It’s 1997 in a northern European shopping mall and you recall freshly in your mind the album review that you saw in the local newspaper a couple of weeks ago. The group was called Wu-Tang Clan, and for some almost mystical reason, you knew that it was going to be something special. Something out of the ordinary. Something incredibly REAL. You instinctively knew that this was something you were going to check out one day.
You go back home the same day to find the old newspaper with the album review and you note down in your mind that the name of the album is Wu-Tang Forever. The review says that it’s a strong album but it’s a little lengthy and not up to par with their debut. But that’s irrelevant, you are keenly interested in this group regardless of the reviewer’s opinions. You know that the writers in these newspapers aren’t real fans you can sense it because you are a minority in society. You are an even tinier minority in your peer group. You are a rap fan in the late 90s in a city located in northern Europe.
Rap had had its breakthrough on the international scene during the early 80s with groups like Grandmaster Flash and the furious five, and the Sugarhill Gang. Europeans had been fascinated by hip-hop culture, namely the elements that comprise hip-hop which are breakdancing, graffiti, and the accompanying music. But 15 years later in the late 90s, rap music passed just like a fad in Europe. Now in 1997 barely anyone paid any attention to rap music unless some big hit came along like The Fugees “Killing Me Softly” or Coolio’s “Gangsters Paradise”.
The music reviewers in your local newspaper had considered Wu-Tang Clan’s Wu-Tang Forever to be Important enough to write about. But in reality, this album was not going to be listened to by more than the most hard-core of rap fans. And that’s why you were attracted to it even more.
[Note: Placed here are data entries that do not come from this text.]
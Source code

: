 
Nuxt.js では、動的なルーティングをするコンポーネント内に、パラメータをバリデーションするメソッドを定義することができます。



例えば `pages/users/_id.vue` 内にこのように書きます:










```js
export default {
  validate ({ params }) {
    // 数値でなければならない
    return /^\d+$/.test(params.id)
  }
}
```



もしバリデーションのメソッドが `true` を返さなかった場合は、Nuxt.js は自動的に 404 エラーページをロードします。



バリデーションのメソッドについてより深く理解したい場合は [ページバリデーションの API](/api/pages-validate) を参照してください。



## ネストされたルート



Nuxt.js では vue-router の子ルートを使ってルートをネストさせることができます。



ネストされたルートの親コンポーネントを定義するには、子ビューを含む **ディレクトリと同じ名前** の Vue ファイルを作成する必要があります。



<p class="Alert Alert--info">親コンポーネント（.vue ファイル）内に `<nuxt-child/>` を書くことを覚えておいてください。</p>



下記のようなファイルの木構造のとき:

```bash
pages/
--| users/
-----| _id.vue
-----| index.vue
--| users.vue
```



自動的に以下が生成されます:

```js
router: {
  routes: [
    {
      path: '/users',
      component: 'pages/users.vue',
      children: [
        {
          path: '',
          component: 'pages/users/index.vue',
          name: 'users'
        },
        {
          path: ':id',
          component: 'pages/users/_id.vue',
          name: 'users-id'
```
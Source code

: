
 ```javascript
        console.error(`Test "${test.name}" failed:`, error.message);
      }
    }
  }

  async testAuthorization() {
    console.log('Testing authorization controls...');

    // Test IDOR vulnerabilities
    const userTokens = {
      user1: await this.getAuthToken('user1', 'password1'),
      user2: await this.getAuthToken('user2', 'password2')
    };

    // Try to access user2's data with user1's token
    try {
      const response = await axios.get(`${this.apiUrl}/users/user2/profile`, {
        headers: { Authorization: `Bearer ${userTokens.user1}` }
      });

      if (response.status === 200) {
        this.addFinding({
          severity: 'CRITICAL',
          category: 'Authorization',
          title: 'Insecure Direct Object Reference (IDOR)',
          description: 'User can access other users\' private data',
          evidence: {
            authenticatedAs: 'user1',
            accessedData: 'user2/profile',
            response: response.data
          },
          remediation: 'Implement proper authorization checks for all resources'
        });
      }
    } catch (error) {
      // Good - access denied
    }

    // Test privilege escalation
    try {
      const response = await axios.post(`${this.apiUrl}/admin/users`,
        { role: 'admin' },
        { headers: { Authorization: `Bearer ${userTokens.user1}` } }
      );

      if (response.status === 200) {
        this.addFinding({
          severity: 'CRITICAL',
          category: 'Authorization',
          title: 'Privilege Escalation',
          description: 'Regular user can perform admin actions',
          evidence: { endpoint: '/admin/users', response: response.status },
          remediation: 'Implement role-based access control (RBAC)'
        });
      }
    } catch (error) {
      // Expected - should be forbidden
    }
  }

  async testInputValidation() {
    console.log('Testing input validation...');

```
So next time you’re at the local mall go into the music store and you go to the rap section right across from the counter. You look under “W“ and you locate Wu-Tang Clan. They have their own sticker and their own little section. You were surprised when you see how many CDs are in the Wu-Tang section, but you noticed that none of the CDs say Wu-Tang on them. There’s a few from people with names like GZA/Genius, Method Man, and Ol’ Dirty Bastard. You look more closely and you see this strange logo on most of the CDs. It says Wu-Tang. You then gather that they are some kind of a collective. Interesting.
But you’re here to listen to the new “Wu-Tang Forever“ CD. So you take a second look through the CDs, but you can’t find it. You become a little dismayed. But you settle for second-best and take the mysterious looking Enter the Wu-Tang: 36 Chambers CD to the counter. While talking to the store clerk, you ask if they have the new Wu-Tang Forever CD, he says “they haven’t been able to obtain it again since it’s been sold out”. So you ask if you can listen to this other CD instead.
The clerk takes off the protective plastic alarm from the CD and places it in the player behind the desk. You slip on the large high-quality earphones and push play on the remote controller. The first thing you hear is some kind of kung fu dialogue. You don’t know what to think but it sounds intriguing. And then the music comes in, it’s hard-core, dirty production like nothing you’ve heard before! It’s amazing!
The rapping is of such intensity, that it totally blows you away. You can barely believe what you’re hearing. Looking back now as a seasoned listener you know that the voices are from Ghostface Killer, Raekwon and RZA. You listen to the rest of the tracks and it becomes apparent that this CD is a safe purchase. You’ve just bought enter the Wu-Tang 36 Chambers.
This experience was likely viscerally similar to many other young teen hip-hop heads growing up in the UK, Germany, or other parts of Europe in the year of 1997. When you were an oddball for liking rap music that wasn’t played on the radio. But there was no rap played on the radio unless it was a crossover hit like The Fugees or a track off a Hollywood movie with black actors. And there were few of those occasions when that did occur. So yeah, you were an odd ball during these days. Although there was a sizable Hip-Hop/Rap section at the music store, I never saw another person looking at it at the same time as me. Those were different times for sure. Nowadays, everybody and their mama listens to rap music (or trap) on the radio (or Spotify) every single day.